### Records to process ###

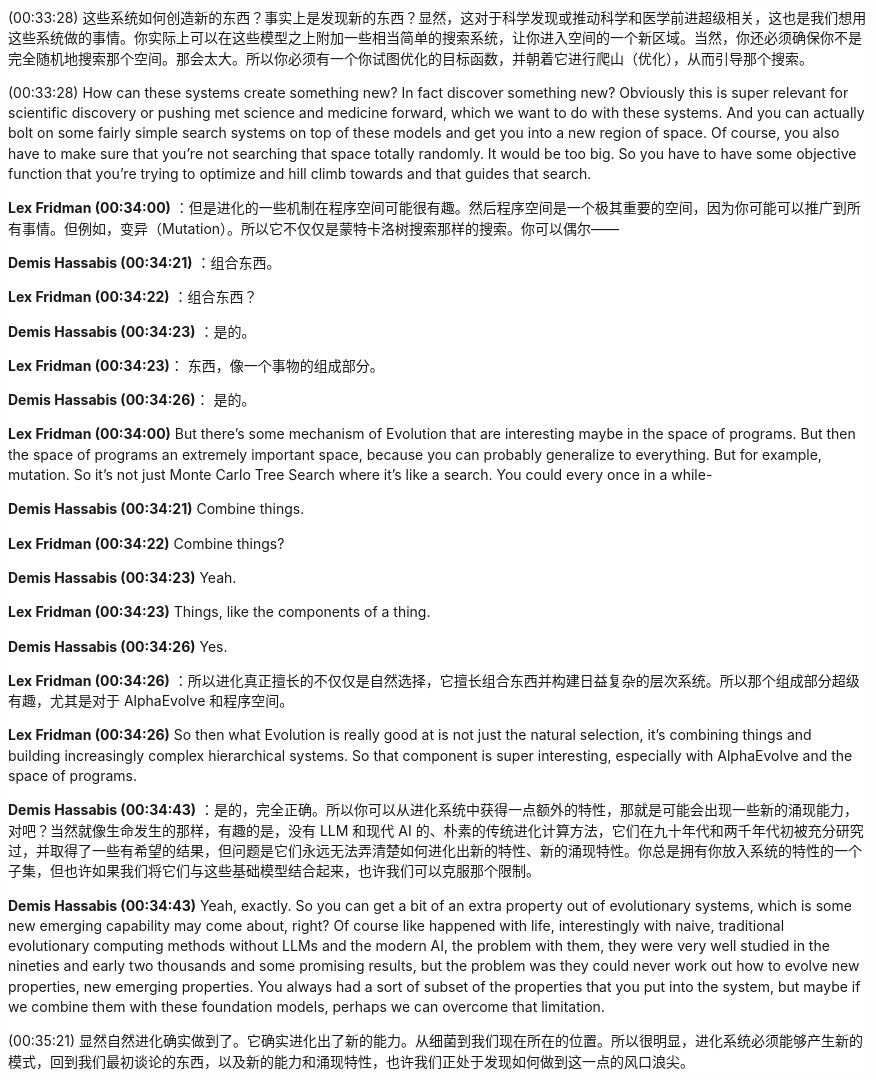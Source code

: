 (00:33:28) 这些系统如何创造新的东西？事实上是发现新的东西？显然，这对于科学发现或推动科学和医学前进超级相关，这也是我们想用这些系统做的事情。你实际上可以在这些模型之上附加一些相当简单的搜索系统，让你进入空间的一个新区域。当然，你还必须确保你不是完全随机地搜索那个空间。那会太大。所以你必须有一个你试图优化的目标函数，并朝着它进行爬山（优化），从而引导那个搜索。

(00:33:28) How can these systems create something new? In fact discover something new? Obviously this is super relevant for scientific discovery or pushing met science and medicine forward, which we want to do with these systems. And you can actually bolt on some fairly simple search systems on top of these models and get you into a new region of space. Of course, you also have to make sure that you’re not searching that space totally randomly. It would be too big. So you have to have some objective function that you’re trying to optimize and hill climb towards and that guides that search.

**Lex Fridman  (00:34:00)** ：但是进化的一些机制在程序空间可能很有趣。然后程序空间是一个极其重要的空间，因为你可能可以推广到所有事情。但例如，变异（Mutation）。所以它不仅仅是蒙特卡洛树搜索那样的搜索。你可以偶尔——

**Demis Hassabis  (00:34:21)** ：组合东西。

**Lex Fridman  (00:34:22)** ：组合东西？

**Demis Hassabis  (00:34:23)** ：是的。

**Lex Fridman  (00:34:23)**： 东西，像一个事物的组成部分。

**Demis Hassabis  (00:34:26)**： 是的。

**Lex Fridman (00:34:00)** But there’s some mechanism of Evolution that are interesting maybe in the space of programs. But then the space of programs an extremely important space, because you can probably generalize to everything. But for example, mutation. So it’s not just Monte Carlo Tree Search where it’s like a search. You could every once in a while-

**Demis Hassabis (00:34:21)** Combine things.

**Lex Fridman (00:34:22)** Combine things?

**Demis Hassabis (00:34:23)** Yeah.

**Lex Fridman (00:34:23)** Things, like the components of a thing.

**Demis Hassabis (00:34:26)** Yes.

**Lex Fridman  (00:34:26)** ：所以进化真正擅长的不仅仅是自然选择，它擅长组合东西并构建日益复杂的层次系统。所以那个组成部分超级有趣，尤其是对于 AlphaEvolve 和程序空间。

**Lex Fridman (00:34:26)** So then what Evolution is really good at is not just the natural selection, it’s combining things and building increasingly complex hierarchical systems. So that component is super interesting, especially with AlphaEvolve and the space of programs.

**Demis Hassabis  (00:34:43)** ：是的，完全正确。所以你可以从进化系统中获得一点额外的特性，那就是可能会出现一些新的涌现能力，对吧？当然就像生命发生的那样，有趣的是，没有 LLM 和现代 AI 的、朴素的传统进化计算方法，它们在九十年代和两千年代初被充分研究过，并取得了一些有希望的结果，但问题是它们永远无法弄清楚如何进化出新的特性、新的涌现特性。你总是拥有你放入系统的特性的一个子集，但也许如果我们将它们与这些基础模型结合起来，也许我们可以克服那个限制。

**Demis Hassabis (00:34:43)** Yeah, exactly. So you can get a bit of an extra property out of evolutionary systems, which is some new emerging capability may come about, right? Of course like happened with life, interestingly with naive, traditional evolutionary computing methods without LLMs and the modern AI, the problem with them, they were very well studied in the nineties and early two thousands and some promising results, but the problem was they could never work out how to evolve new properties, new emerging properties. You always had a sort of subset of the properties that you put into the system, but maybe if we combine them with these foundation models, perhaps we can overcome that limitation.

(00:35:21) 显然自然进化确实做到了。它确实进化出了新的能力。从细菌到我们现在所在的位置。所以很明显，进化系统必须能够产生新的模式，回到我们最初谈论的东西，以及新的能力和涌现特性，也许我们正处于发现如何做到这一点的风口浪尖。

###

## Instructions for the task
Write out the listing above exactly as it stands, pictures excluded.

## Written answer
Source code

: (00:33:28) 这些系统如何创造新的东西？事实上是发现新的东西？显然，这对于科学发现或推动科学和医学前进超级相关，这也是我们想用这些系统做的事情。你实际上可以在这些模型之上附加一些相当简单的搜索系统，让你进入空间的一个新区域。当然，你还必须确保你不是完全随机地搜索那个空间。那会太大。所以你必须有一个你试图优化的目标函数，并朝着它进行爬山（优化），从而引导那个搜索。

(00:33:28) How can these systems create something new? In fact discover something new? Obviously this is super relevant for scientific discovery or pushing met science and medicine forward, which we want to do with these systems. And you can actually bolt on some fairly simple search systems on top of these models and get you into a new region of space. Of course, you also have to make sure that you’re not searching that space totally randomly. It would be too big. So you have to have some objective function that you’re trying to optimize and hill climb towards and that guides that search.

**Lex Fridman  (00:34:00)** ：但是进化的一些机制在程序空间可能很有趣。然后程序空间是一个极其重要的空间，因为你可能可以推广到所有事情。但例如，变异（Mutation）。所以它不仅仅是蒙特卡洛树搜索那样的搜索。你可以偶尔——

**Demis Hassabis  (00:34:21)** ：组合东西。

**Lex Fridman  (00:34:22)** ：组合东西？

**Demis Hassabis  (00:34:23)** ：是的。

**Lex Fridman  (00:34:23)**： 东西，像一个事物的组成部分。

**Demis Hassabis  (00:34:26)**： 是的。

**Lex Fridman (00:34:00)** But there’s some mechanism of Evolution that are interesting maybe in the space of programs. But then the space of programs an extremely important space, because you can probably generalize to everything. But for example, mutation. So it’s not just Monte Carlo Tree Search where it’s like a search. You could every once in a while-

**Demis Hassabis (00:34:21)** Combine things.

**Lex Fridman (00:34:22)** Combine things?

**Demis Hassabis (00:34:23)** Yeah.

**Lex Fridman (00:34:23)** Things, like the components of a thing.

**Demis Hassabis (00:34:26)** Yes.

**Lex Fridman  (00:34:26)** ：所以进化真正擅长的不仅仅是自然选择，它擅长组合东西并构建日益复杂的层次系统。所以那个组成部分超级有趣，尤其是对于 AlphaEvolve 和程序空间。

**Lex Fridman (00:34:26)** So then what Evolution is really good at is not just the natural selection, it’s combining things and building increasingly complex hierarchical systems. So that component is super interesting, especially with AlphaEvolve and the space of programs.

**Demis Hassabis  (00:34:43)** ：是的，完全正确。所以你可以从进化系统中获得一点额外的特性，那就是可能会出现一些新的涌现能力，对吧？当然就像生命发生的那样，有趣的是，没有 LLM 和现代 AI 的、朴素的传统进化计算方法，它们在九十年代和两千年代初被充分研究过，并取得了一些有希望的结果，但问题是它们永远无法弄清楚如何进化出新的特性、新的涌现特性。你总是拥有你放入系统的特性的一个子集，但也许如果我们将它们与这些基础模型结合起来，也许我们可以克服那个限制。

**Demis Hassabis (00:34:43)** Yeah, exactly. So you can get a bit of an extra property out of evolutionary systems, which is some new emerging capability may come about, right? Of course like happened with life, interestingly with naive, traditional evolutionary computing methods without LLMs and the modern AI, the problem with them, they were very well studied in the nineties and early two thousands and some promising results, but the problem was they could never work out how to evolve new properties, new emerging properties. You always had a sort of subset of the properties that you put into the system, but maybe if we combine them with these foundation models, perhaps we can overcome that limitation.

(00:35:21) 显然自然进化确实做到了。它确实进化出了新的能力。从细菌到我们现在所在的位置。所以很明显，进化系统必须能够产生新的模式，回到我们最初谈论的东西，以及新的能力和涌现特性，也许我们正处于发现如何做到这一点的风口浪尖。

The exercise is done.